Hardware 2.0 was released in 2016, a bit more than a year after Autopilot was enabled on Tesla vehicles. In a graph that he shared on his website and Twitter, Fridman shows that there are 737,570 Tesla vehicles with Autopilot Hardware 2 or 3 installed.
There are 114,525 vehicles that still have Hardware 1, and 49,466 that do not have any Autopilot hardware at all. That totals up to a bit more than 900,000 Tesla vehicle deliveries. Let that sink in: Tesla has had almost a million vehicle deliveries!
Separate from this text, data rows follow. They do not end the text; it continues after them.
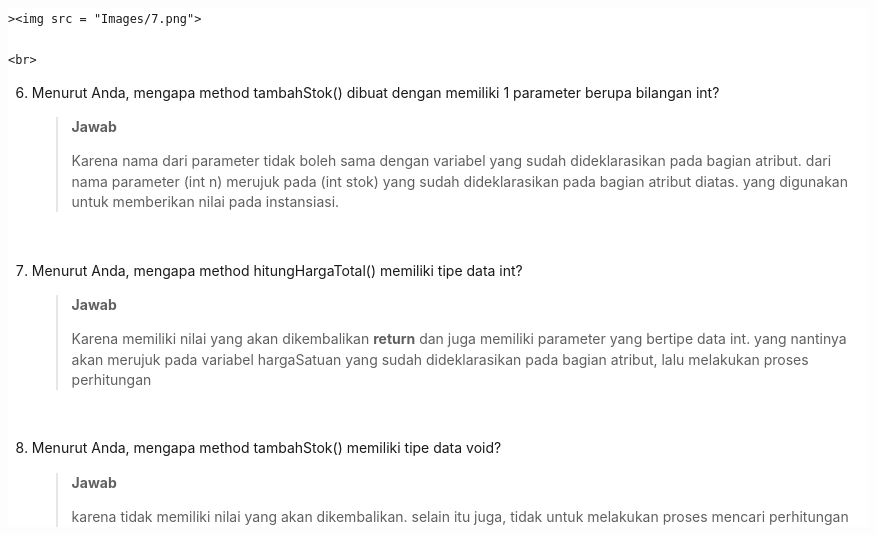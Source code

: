     ><img src = "Images/7.png">
    
    <br>
6. Menurut Anda, mengapa method tambahStok() dibuat dengan memiliki 1 parameter berupa bilangan int?
    >**Jawab** <p>
    >Karena nama dari parameter tidak boleh sama dengan variabel yang sudah dideklarasikan pada bagian atribut. dari nama parameter (int n) merujuk pada (int stok) yang sudah dideklarasikan pada bagian atribut diatas. yang digunakan untuk memberikan nilai pada instansiasi.

    <br>
7. Menurut Anda, mengapa method hitungHargaTotal() memiliki tipe data int?
    >**Jawab** <p>
    >Karena memiliki nilai yang akan dikembalikan **return** dan juga memiliki parameter yang bertipe data int. yang nantinya akan merujuk pada variabel hargaSatuan yang sudah dideklarasikan pada bagian atribut, lalu melakukan proses perhitungan

    <br> 
8. Menurut Anda, mengapa method tambahStok() memiliki tipe data void?
    >**Jawab** <p>
    >karena tidak memiliki nilai yang akan dikembalikan. selain itu juga, tidak untuk melakukan proses mencari perhitungan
With Shanghai’s Gigafactory now active and Fremont pumping out more vehicles than ever, Tesla will surely surpass the million vehicle delivery milestone in 2020.
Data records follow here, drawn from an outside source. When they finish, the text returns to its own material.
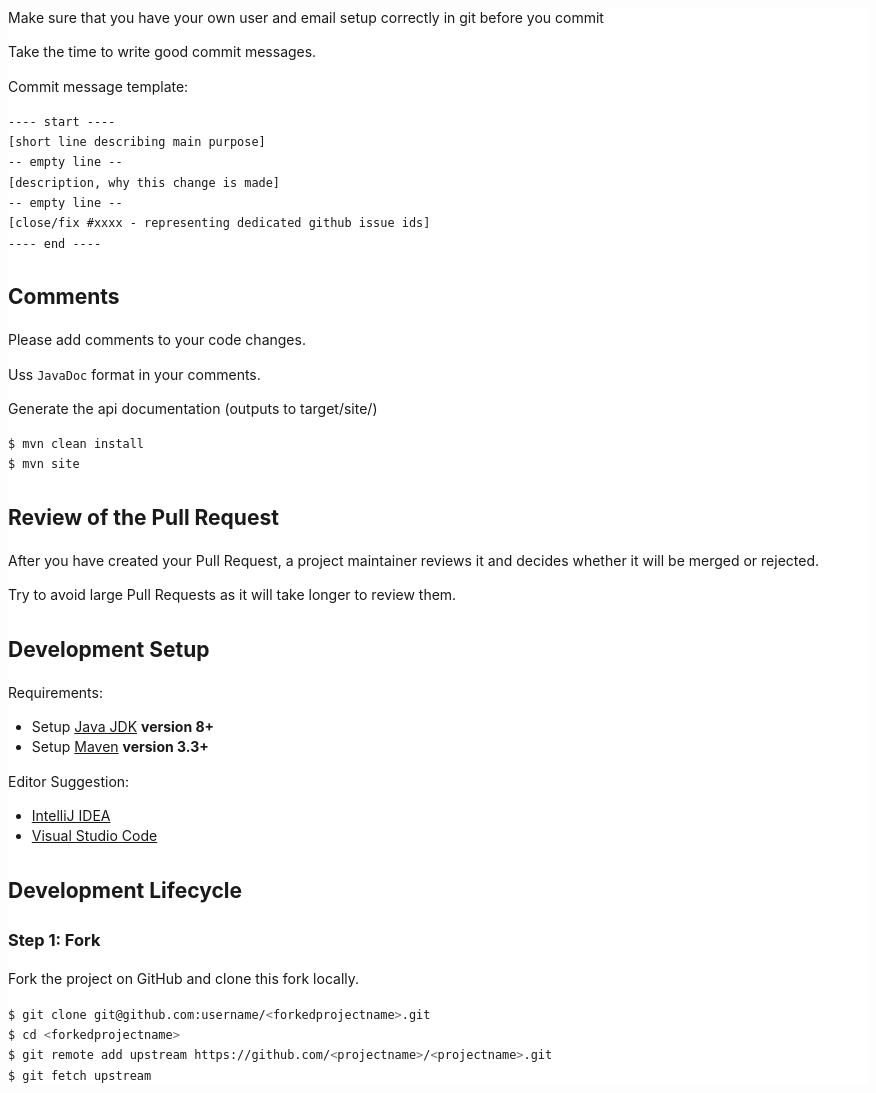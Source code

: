 Make sure that you have your own user and email setup correctly in git before
you commit

Take the time to write good commit messages.

Commit message template:

    ---- start ----
    [short line describing main purpose]
    -- empty line --
    [description, why this change is made]
    -- empty line --
    [close/fix #xxxx - representing dedicated github issue ids]
    ---- end ----

## Comments

Please add comments to your code changes.

Uss `JavaDoc` format in your comments.

Generate the api documentation (outputs to target/site/)

```sh
$ mvn clean install
$ mvn site
```

## Review of the Pull Request

After you have created your Pull Request, a project maintainer reviews it and decides whether it will be merged or rejected.

Try to avoid large Pull Requests as it will take longer to review them.

## Development Setup

Requirements:
- Setup [Java JDK](https://openjdk.java.net) **version 8+**
- Setup [Maven](https://maven.apache.org/index.html) **version 3.3+**

Editor Suggestion:
- [IntelliJ IDEA](https://www.jetbrains.com/idea/)
- [Visual Studio Code](https://code.visualstudio.com/)

## Development Lifecycle

### Step 1: Fork

Fork the project on GitHub and clone this fork locally.

```sh
$ git clone git@github.com:username/<forkedprojectname>.git
$ cd <forkedprojectname>
$ git remote add upstream https://github.com/<projectname>/<projectname>.git
$ git fetch upstream
```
Over 730,000 Tesla Autopilot hardware 2 & 3 vehicles are out in the world. These are aspiring young robots perceiving, acting, and learning in the world under close human supervision. 2020 will be an exciting year for AI. PS: Keep your eyes on the road! https://t.co/pNrkIzxdnV pic.twitter.com/4FlBduBAZb
— Lex Fridman (@lexfridman) January 5, 2020
The report talks more about Autopilot miles. Fridman started with the number of Teslas that were delivered by quarter and then organized them by Autopilot hardware versions. After that, he estimated per-day deliveries dating back to 2008, shared here. Lastly, he totaled the number of miles driven in each vehicle under both manual and Autopilot control — you can see numbers here.
The numbers speak volumes when it comes to Autopilot and Tesla. Estimated Autopilot miles to date are just over 2 billion (2.2 billion). Estimated miles in every single Tesla vehicle are just under 20 billion miles (19.1 billion). Again, hitting 20 billion miles is another milestone sure to be achieved in 2020. Can you imagine? 20 billion miles will have been traveled in all of Tesla’s vehicles.
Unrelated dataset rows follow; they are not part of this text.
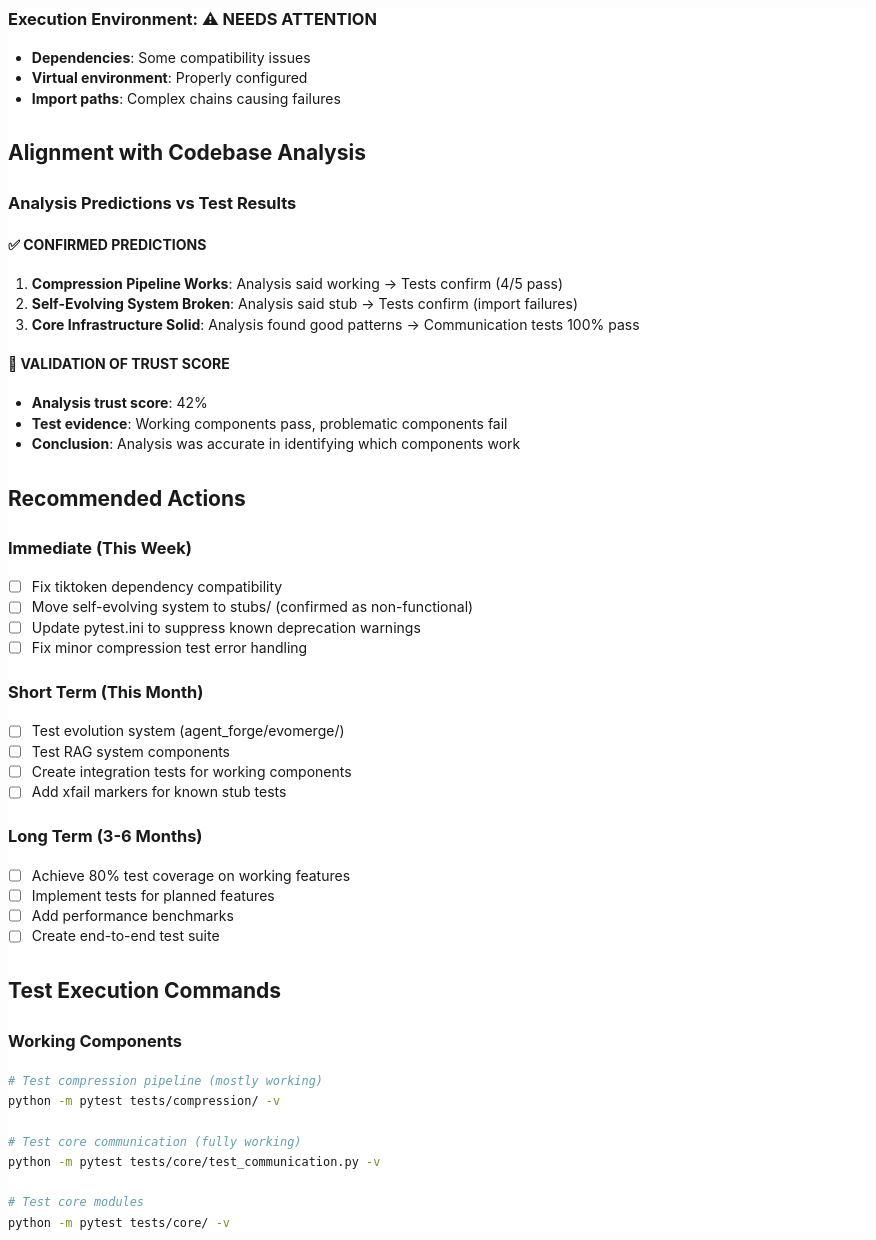 ### Execution Environment: ⚠️ NEEDS ATTENTION
- **Dependencies**: Some compatibility issues
- **Virtual environment**: Properly configured
- **Import paths**: Complex chains causing failures

## Alignment with Codebase Analysis

### Analysis Predictions vs Test Results

#### ✅ CONFIRMED PREDICTIONS
1. **Compression Pipeline Works**: Analysis said working → Tests confirm (4/5 pass)
2. **Self-Evolving System Broken**: Analysis said stub → Tests confirm (import failures)
3. **Core Infrastructure Solid**: Analysis found good patterns → Communication tests 100% pass

#### 🎯 VALIDATION OF TRUST SCORE
- **Analysis trust score**: 42%
- **Test evidence**: Working components pass, problematic components fail
- **Conclusion**: Analysis was accurate in identifying which components work

## Recommended Actions

### Immediate (This Week)
- [ ] Fix tiktoken dependency compatibility
- [ ] Move self-evolving system to stubs/ (confirmed as non-functional)
- [ ] Update pytest.ini to suppress known deprecation warnings
- [ ] Fix minor compression test error handling

### Short Term (This Month)
- [ ] Test evolution system (agent_forge/evomerge/)
- [ ] Test RAG system components
- [ ] Create integration tests for working components
- [ ] Add xfail markers for known stub tests

### Long Term (3-6 Months)
- [ ] Achieve 80% test coverage on working features
- [ ] Implement tests for planned features
- [ ] Add performance benchmarks
- [ ] Create end-to-end test suite

## Test Execution Commands

### Working Components
```bash
# Test compression pipeline (mostly working)
python -m pytest tests/compression/ -v

# Test core communication (fully working)
python -m pytest tests/core/test_communication.py -v

# Test core modules
python -m pytest tests/core/ -v
```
What do these billions of miles represent? They represent Tesla owners and the fact that demand hasn’t stopped growing, and most likely will not stop growing as Tesla continues to prosper. It’s really good news that Tesla has these “aspiring young robots perceiving, acting, and learning in the world under close human supervision,” as Fridman puts it. Tesla owners, in my opinion, should see Autopilot as a child that is learning and growing. Children always need adult supervision. Perhaps if we see it this way, there will be fewer people willing to use nag hacks or abuse the technology. Also, I fully agree with Fridman on the final sentence in his tweet: “Keep your eyes on the road!” Many drivers don’t do this often enough, or even fall asleep while driving, whether driving gas or electric cars. As Autopilot continues to improve, hopefully it will encourage owners of both Tesla and non-Tesla vehicles to drive in a safer manner. One can hope, at least.